Content starts

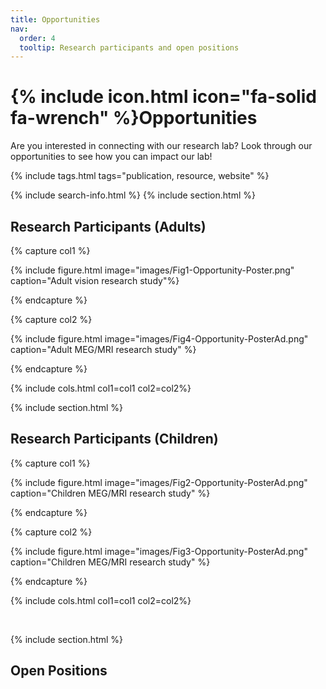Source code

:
 ```yaml
---
title: Opportunities
nav:
  order: 4
  tooltip: Research participants and open positions 
---
```


# {% include icon.html icon="fa-solid fa-wrench" %}Opportunities

Are you interested in connecting with our research lab? Look through our opportunities 
to see how you can impact our lab!

{% include tags.html tags="publication, resource, website" %}

{% include search-info.html %}
{% include section.html %}
<h2 style="text-align: left;"> <strong> Research Participants (Adults) </strong> </h2>

<!-- Adult research study-->
{% capture col1 %}

{% include figure.html image="images/Fig1-Opportunity-Poster.png" caption="Adult vision research study"%}

{% endcapture %}

{% capture col2 %}

{% include figure.html image="images/Fig4-Opportunity-PosterAd.png" caption="Adult MEG/MRI research study" %}

{% endcapture %}

{% include cols.html col1=col1 col2=col2%}


{% include section.html %}
<h2 style="text-align: left;"> <strong> Research Participants (Children) </strong> </h2>


{% capture col1 %}

{% include figure.html image="images/Fig2-Opportunity-PosterAd.png" caption="Children MEG/MRI research study" %}

{% endcapture %}

{% capture col2 %}

{% include figure.html image="images/Fig3-Opportunity-PosterAd.png" caption="Children MEG/MRI research study" %}

{% endcapture %}

{% include cols.html col1=col1 col2=col2%}

<br>

{% include section.html %}
## **Open Positions**
<!-- {% include list.html data="posts" component="post-excerpt" filters="group: PD-job1"%} -->
<!-- {% include list.html data="posts" component="post-excerpt" filters="group: PD-job2"%} -->
<!-- {% include list.html data="posts" component="post-excerpt" filters="group: RA-job"%} -->

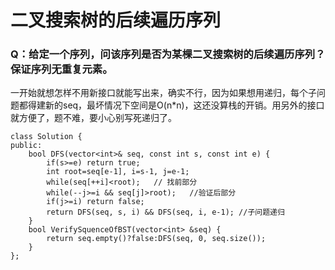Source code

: # 二叉搜索树的后续遍历序列

### Q：给定一个序列，问该序列是否为某棵二叉搜索树的后续遍历序列？保证序列无重复元素。

一开始就想怎样不用新接口就能写出来，确实不行，因为如果想用递归，每个子问题都得建新的seq，最坏情况下空间是O(n*n)，这还没算栈的开销。用另外的接口就方便了，题不难，要小心别写死递归了。

```
class Solution {
public:
    bool DFS(vector<int>& seq, const int s, const int e) {
		if(s>=e) return true;
        int root=seq[e-1], i=s-1, j=e-1;
        while(seq[++i]<root);	// 找前部分
        while(--j>=i && seq[j]>root);	//验证后部分
        if(j>=i) return false;
        return DFS(seq, s, i) && DFS(seq, i, e-1); //子问题递归
    }
    bool VerifySquenceOfBST(vector<int> &seq) {
        return seq.empty()?false:DFS(seq, 0, seq.size());
    }
};
```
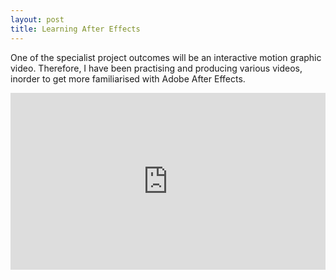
```yaml
---
layout: post
title: Learning After Effects
---
```


One of the specialist project outcomes will be an interactive motion graphic video. Therefore, I have been practising and producing various videos, inorder to get more familiarised with Adobe After Effects. 

<style>.embed-container { position: relative; padding-bottom: 56.25%; height: 0; overflow: hidden; max-width: 100%; } .embed-container iframe, .embed-container object, .embed-container embed { position: absolute; top: 0; left: 0; width: 100%; height: 100%; }</style><div class='embed-container'><iframe src='https://www.youtube.com/embed/MXXmWBPgyvU' frameborder='0' allowfullscreen></iframe></div>	  

	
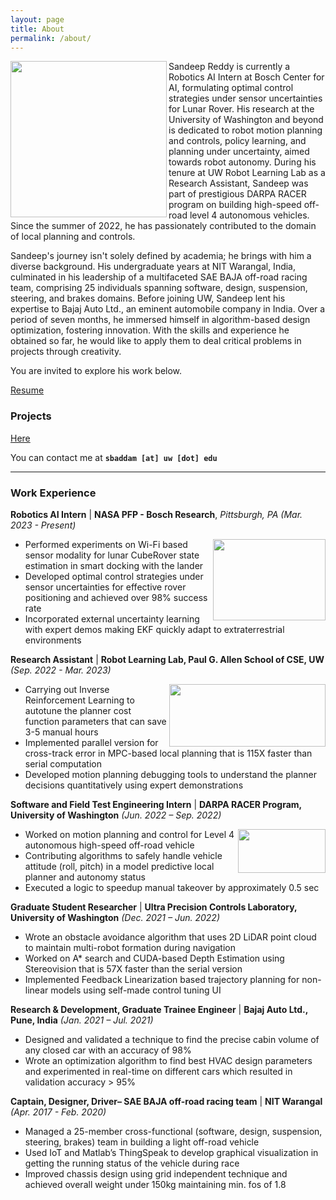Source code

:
 ```yaml
---
layout: page
title: About
permalink: /about/
---
```


<!-- <div class="circle"> -->
<p align="left">
<img width=250 height=250 align="left" src="https://user-images.githubusercontent.com/100727983/209484812-b6a54ee3-8cb7-4b60-91b1-cea6a8ecf6b8.jpg">
</p>
<!-- </div> -->

Sandeep Reddy is currently a Robotics AI Intern at Bosch Center for AI, formulating optimal control strategies under sensor uncertainties for Lunar Rover. His research at the University of Washington and beyond is dedicated to robot motion planning and controls, policy learning, and planning under uncertainty, aimed towards robot autonomy. During his tenure at UW Robot Learning Lab as a Research Assistant, Sandeep was part of prestigious DARPA RACER program on building high-speed off-road level 4 autonomous vehicles. Since the summer of 2022, he has passionately contributed to the domain of local planning and controls. 

Sandeep's journey isn't solely defined by academia; he brings with him a diverse background. His undergraduate years at NIT Warangal, India, culminated in his leadership of a multifaceted SAE BAJA off-road racing team, comprising 25 individuals spanning software, design, suspension, steering, and brakes domains. Before joining UW, Sandeep lent his expertise to Bajaj Auto Ltd., an eminent automobile company in India. Over a period of seven months, he immersed himself in algorithm-based design optimization, fostering innovation. With the skills and experience he obtained so far, he would like to apply them to deal critical problems in projects through creativity.

You are invited to explore his work below.

[Resume](https://drive.google.com/file/d/1WPzLWmsU3AhBurwbcbH4A6Mc-qzSu_tZ/view?usp=sharing)

### Projects
[Here](https://sandeepreddybaddam.github.io/projects/)

You can contact me at **`sbaddam [at] uw [dot] edu`**

---

### Work Experience

**Robotics AI Intern** | **NASA PFP - Bosch Research**, *Pittsburgh, PA*  *(Mar. 2023 - Present)*
<p align="right">
<img width=180 height=130 align="right" src="https://github.com/sandeepreddybaddam/sandeepreddybaddam.github.io/assets/100727983/92dbc2c2-31a6-432d-b2bf-10cd65b0fadb">
</p>

- Performed experiments on Wi-Fi based sensor modality for lunar CubeRover state estimation in smart docking with the lander
- Developed optimal control strategies under sensor uncertainties for effective rover positioning and achieved over 98% success rate
- Incorporated external uncertainty learning with expert demos making EKF quickly adapt to extraterrestrial environments

**Research Assistant** | **Robot Learning Lab, Paul G. Allen School of CSE, UW** *(Sep. 2022 - Mar. 2023)*
<p align="right">
<img width=250 height=100 align="right" src="https://github.com/sandeepreddybaddam/sandeepreddybaddam.github.io/assets/100727983/282a35a3-4f21-4df4-b1a9-2b8e7f7df42a">
</p>

- Carrying out Inverse Reinforcement Learning to autotune the planner cost function parameters that can save  3-5 manual hours
- Implemented parallel version for cross-track error in MPC-based local planning that is 115X faster than serial computation
- Developed motion planning debugging tools to understand the planner decisions quantitatively using expert demonstrations

**Software and Field Test Engineering Intern** | **DARPA RACER Program, University of Washington** *(Jun. 2022 – Sep. 2022)*
<p align="right">
<img width=140 height=70 align="right" src="https://github.com/sandeepreddybaddam/sandeepreddybaddam.github.io/assets/100727983/6c808384-001b-48a3-a58d-a5ac4be11dd1">
</p>

- Worked on motion planning and control for Level 4 autonomous high-speed off-road vehicle
- Contributing algorithms to safely handle vehicle attitude (roll, pitch) in a model predictive local planner and autonomy status
- Executed a logic to speedup manual takeover by approximately 0.5 sec

**Graduate Student Researcher** | **Ultra Precision Controls Laboratory, University of Washington** *(Dec. 2021 – Jun. 2022)*
- Wrote an obstacle avoidance algorithm that uses 2D LiDAR point cloud  to maintain multi-robot formation during navigation
- Worked on A* search and CUDA-based Depth Estimation using Stereovision that is 57X faster than the serial version
- Implemented Feedback Linearization based trajectory planning for non-linear models using self-made control tuning UI

**Research & Development, Graduate Trainee Engineer** | **Bajaj Auto Ltd., Pune, India** *(Jan. 2021 – Jul. 2021)*
- Designed and validated a technique to find the precise cabin volume of any closed car with an accuracy of 98%
- Wrote an optimization algorithm to find best HVAC design parameters and experimented  in real-time on different cars which resulted in validation accuracy > 95%

**Captain, Designer, Driver– SAE BAJA off-road racing team** | **NIT Warangal** *(Apr. 2017 - Feb. 2020)*
- Managed a 25-member cross-functional (software, design, suspension, steering, brakes) team in building a light off-road vehicle
- Used IoT and Matlab’s ThingSpeak to develop graphical visualization in getting the running status of the vehicle during race
- Improved chassis design using grid independent technique and achieved overall weight under 150kg maintaining min. fos of 1.8

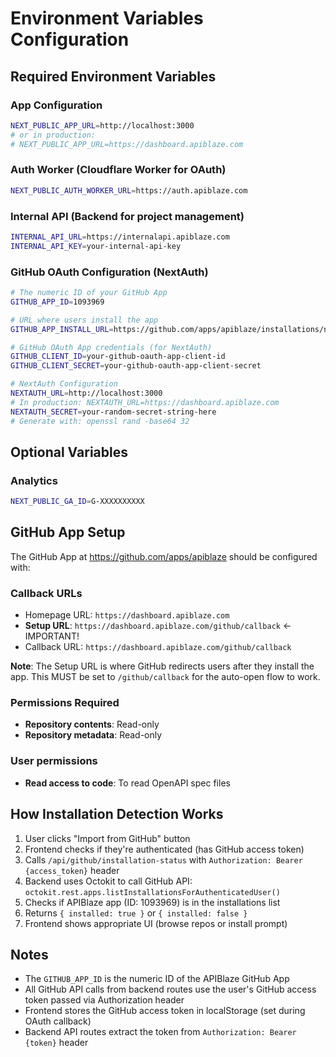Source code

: # Environment Variables Configuration

## Required Environment Variables

### App Configuration
```bash
NEXT_PUBLIC_APP_URL=http://localhost:3000
# or in production:
# NEXT_PUBLIC_APP_URL=https://dashboard.apiblaze.com
```

### Auth Worker (Cloudflare Worker for OAuth)
```bash
NEXT_PUBLIC_AUTH_WORKER_URL=https://auth.apiblaze.com
```

### Internal API (Backend for project management)
```bash
INTERNAL_API_URL=https://internalapi.apiblaze.com
INTERNAL_API_KEY=your-internal-api-key
```

### GitHub OAuth Configuration (NextAuth)
```bash
# The numeric ID of your GitHub App
GITHUB_APP_ID=1093969

# URL where users install the app
GITHUB_APP_INSTALL_URL=https://github.com/apps/apiblaze/installations/new

# GitHub OAuth App credentials (for NextAuth)
GITHUB_CLIENT_ID=your-github-oauth-app-client-id
GITHUB_CLIENT_SECRET=your-github-oauth-app-client-secret

# NextAuth Configuration
NEXTAUTH_URL=http://localhost:3000
# In production: NEXTAUTH_URL=https://dashboard.apiblaze.com
NEXTAUTH_SECRET=your-random-secret-string-here
# Generate with: openssl rand -base64 32
```

## Optional Variables

### Analytics
```bash
NEXT_PUBLIC_GA_ID=G-XXXXXXXXXX
```

## GitHub App Setup

The GitHub App at https://github.com/apps/apiblaze should be configured with:

### Callback URLs
- Homepage URL: `https://dashboard.apiblaze.com`
- **Setup URL**: `https://dashboard.apiblaze.com/github/callback` ← IMPORTANT!
- Callback URL: `https://dashboard.apiblaze.com/github/callback`

**Note**: The Setup URL is where GitHub redirects users after they install the app. This MUST be set to `/github/callback` for the auto-open flow to work.

### Permissions Required
- **Repository contents**: Read-only
- **Repository metadata**: Read-only

### User permissions
- **Read access to code**: To read OpenAPI spec files

## How Installation Detection Works

1. User clicks "Import from GitHub" button
2. Frontend checks if they're authenticated (has GitHub access token)
3. Calls `/api/github/installation-status` with `Authorization: Bearer {access_token}` header
4. Backend uses Octokit to call GitHub API: `octokit.rest.apps.listInstallationsForAuthenticatedUser()`
5. Checks if APIBlaze app (ID: 1093969) is in the installations list
6. Returns `{ installed: true }` or `{ installed: false }`
7. Frontend shows appropriate UI (browse repos or install prompt)

## Notes

- The `GITHUB_APP_ID` is the numeric ID of the APIBlaze GitHub App
- All GitHub API calls from backend routes use the user's GitHub access token passed via Authorization header
- Frontend stores the GitHub access token in localStorage (set during OAuth callback)
- Backend API routes extract the token from `Authorization: Bearer {token}` header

Content ends

# What the task asks:
Counting the lines above that hold "filters", reply with the number and no other words.

# Result:
3